Associated Oregon Industries
Oregon’s largest business advocate

Here are the tax-related bills that have the attention of AOI and the business community:

HB 3125 extends the machinery and equipment (M&E) personal property tax exemption for bakeries, egg producers, and dairy producers. The bill is sponsored and being pushed by the Northwest Food Processors Association. The M&E personal property tax exemption is already in place for most of the food production industry – vegetables, fruit, seafood, nuts and legumes. HB 3125 captures the remaining 20% of Oregon food producers. Oregon food producers credit Oregon’s M&E exemption with being a key factor in the recapitalization and revitalization of the industry starting in 2005. Employment in Oregon food production has grown steadily over the past decade, even during the “great recession.” Key Oregon food producers are coming forward to talk about how HB 3125 will incents growth and expansion plans in Oregon relative to other states.

HB 3034 appears to effectively repeal the property tax exemption for hospitals and other health care facilities unless these facilities provide a minimum of 15% charity care based on gross revenue. This will prove unattainable in light of new federal health care reforms that have extended Medicaid coverage to significant numbers of previously uninsured Oregonians. HB 3034 would be a significant hit to Oregon’s health care providers.

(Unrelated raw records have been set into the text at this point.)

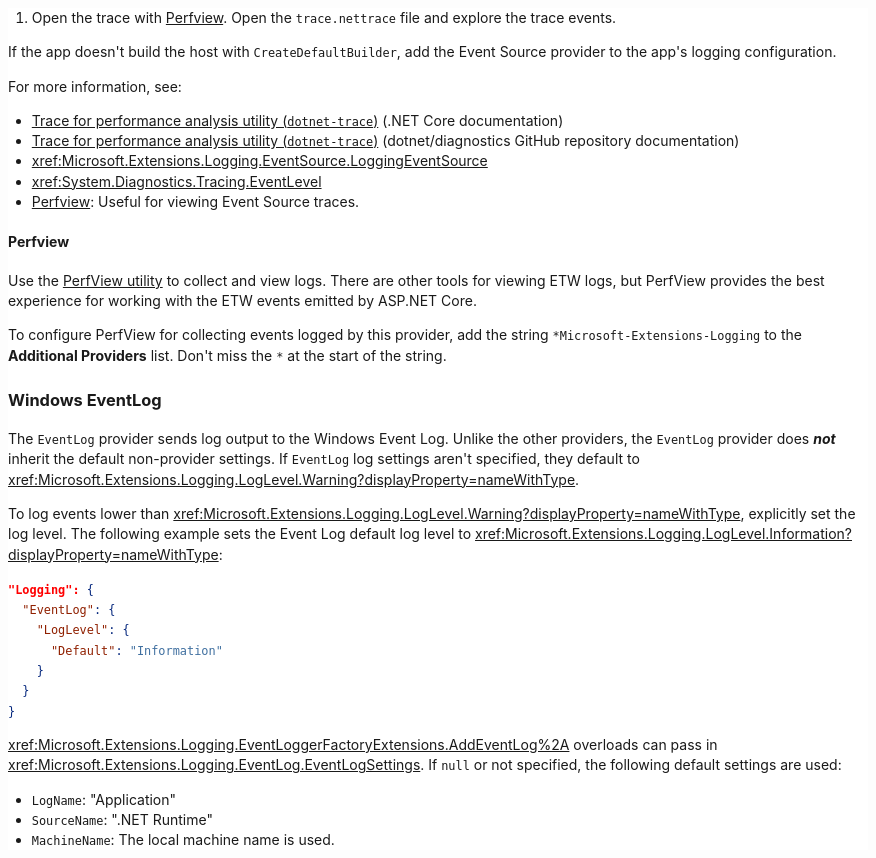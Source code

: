 1. Open the trace with [Perfview](#perfview). Open the `trace.nettrace` file and explore the trace events.

If the app doesn't build the host with `CreateDefaultBuilder`, add the Event Source provider to the app's logging configuration.

For more information, see:

* [Trace for performance analysis utility (`dotnet-trace`)](/dotnet/core/diagnostics/dotnet-trace) (.NET Core documentation)
* [Trace for performance analysis utility (`dotnet-trace`)](https://github.com/dotnet/diagnostics/blob/main/documentation/dotnet-trace-instructions.md) (dotnet/diagnostics GitHub repository documentation)
* <xref:Microsoft.Extensions.Logging.EventSource.LoggingEventSource>
* <xref:System.Diagnostics.Tracing.EventLevel>
* [Perfview](#perfview): Useful for viewing Event Source traces.

#### Perfview

Use the [PerfView utility](https://github.com/Microsoft/perfview) to collect and view logs. There are other tools for viewing ETW logs, but PerfView provides the best experience for working with the ETW events emitted by ASP.NET Core.

To configure PerfView for collecting events logged by this provider, add the string `*Microsoft-Extensions-Logging` to the **Additional Providers** list. Don't miss the `*` at the start of the string.

<a name="welog"></a>

### Windows EventLog

The `EventLog` provider sends log output to the Windows Event Log. Unlike the other providers, the `EventLog` provider does ***not*** inherit the default non-provider settings. If `EventLog` log settings aren't specified, they default to <xref:Microsoft.Extensions.Logging.LogLevel.Warning?displayProperty=nameWithType>.

To log events lower than <xref:Microsoft.Extensions.Logging.LogLevel.Warning?displayProperty=nameWithType>, explicitly set the log level. The following example sets the Event Log default log level to <xref:Microsoft.Extensions.Logging.LogLevel.Information?displayProperty=nameWithType>:

```json
"Logging": {
  "EventLog": {
    "LogLevel": {
      "Default": "Information"
    }
  }
}
```

<xref:Microsoft.Extensions.Logging.EventLoggerFactoryExtensions.AddEventLog%2A> overloads can pass in <xref:Microsoft.Extensions.Logging.EventLog.EventLogSettings>. If `null` or not specified, the following default settings are used:

* `LogName`: "Application"
* `SourceName`: ".NET Runtime"
* `MachineName`: The local machine name is used.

Gain Share. The Senate Finance Committee passed SB 129 – a thoroughly negotiated bill that extends the life of the state’s Strategic Investment / Gain Share program in exchange for more Gain Share revenue being used to supplement education funding, rural economic development, and Career & Technical Education (CTE) funding. This bill is so critical because the Strategic Investment Program (SIP) is arguably the state’s most important economic development tool. The Gain Share component is also very important because it requires the state to share new income tax proceeds from retained and newly-created jobs to help compensate local government for the property tax abatements they offer under the SIP. Meanwhile, the House Revenue Committee passed HB 2070, a competing bill that puts severe restrictions on the amount of money that counties can recoup from the Gain Share program. This will set up a showdown between these two competing bills in the Ways & Means Committee. AOI supports SB 129.

Tax Havens. There is reason to believe that the House Revenue Committee will take up the issue of tax havens in the remaining two months of the session. HB 2099 expands the list of tax havens to include key U.S. trading partners including The Netherlands and Switzerland. This is an important issue for many foreign companies with an Oregon presence because Oregon’s law allows for the apportionment of income from foreign entities to be subject to Oregon taxation. AOI is on record opposing this legislation and advocating for the removal of The Netherlands and Switzerland from the list of proposed tax havens. Even if the House takes up this legislation, it is uncertain that the Senate will follow suit.

Corporate Taxes. AOI is watching HB 2398 – which increases tax rates on C corporations – that was recently posted for public hearing. However, the hearing never materialized. Still, AOI has reason to believe that there will continue to be a push to raise corporate taxes in this Legislative Session. HB 2398, in its current form, raises the tax rate from 7.6% to 8.6% for taxable income above $1million. Amendments to the bill raise the tax even higher – to 9.6%.